** Supplied material **
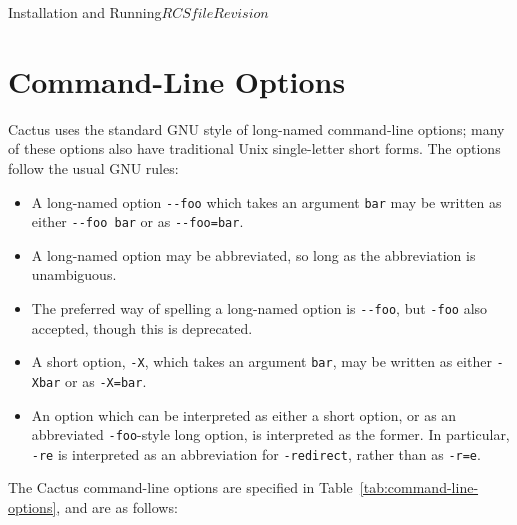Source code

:\begin{cactuspart}{Installation and Running}{$RCSfile$}{$Revision$}
\section{Command-Line Options}
\label{sec:command_line_options}

Cactus uses the standard GNU style of long-named command-line options;
many of these options also have traditional Unix single-letter short forms.
The options follow the usual GNU rules:
\begin{itemize}
\item	A long-named option \verb|--foo| which takes an argument \verb|bar|
	may be written as either \verb|--foo bar| or as \verb|--foo=bar|.
\item	A long-named option may be abbreviated, so long as the abbreviation
	is unambiguous.
\item	The preferred way of spelling a long-named option is \verb|--foo|,
	but \verb|-foo| also accepted, though this is deprecated.
\item	A short option, \verb|-X|, which takes an argument \verb|bar|,
	may be written as either \verb|-Xbar| or as \verb|-X=bar|.
\item	An option which can be interpreted as either a short option,
	or as an abbreviated \verb|-foo|-style long option, is interpreted
	as the former.  In particular, \verb|-re| is interpreted as
	an abbreviation for \verb|-redirect|, rather than as \verb|-r=e|.
\end{itemize}

The Cactus command-line options are specified in
Table~\ref{tab:command-line-options}, and are as follows:


\end{cactuspart}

** Problem to solve **
Leave the pictures aside and output each entry exactly as it stands.

** Solution to this task **
Source code

:\begin{cactuspart}{Installation and Running}{$RCSfile$}{$Revision$}
\section{Command-Line Options}
\label{sec:command_line_options}

Cactus uses the standard GNU style of long-named command-line options;
many of these options also have traditional Unix single-letter short forms.
The options follow the usual GNU rules:
\begin{itemize}
\item	A long-named option \verb|--foo| which takes an argument \verb|bar|
	may be written as either \verb|--foo bar| or as \verb|--foo=bar|.
\item	A long-named option may be abbreviated, so long as the abbreviation
	is unambiguous.
\item	The preferred way of spelling a long-named option is \verb|--foo|,
	but \verb|-foo| also accepted, though this is deprecated.
\item	A short option, \verb|-X|, which takes an argument \verb|bar|,
	may be written as either \verb|-Xbar| or as \verb|-X=bar|.
\item	An option which can be interpreted as either a short option,
	or as an abbreviated \verb|-foo|-style long option, is interpreted
	as the former.  In particular, \verb|-re| is interpreted as
	an abbreviation for \verb|-redirect|, rather than as \verb|-r=e|.
\end{itemize}

The Cactus command-line options are specified in
Table~\ref{tab:command-line-options}, and are as follows:


\end{cactuspart}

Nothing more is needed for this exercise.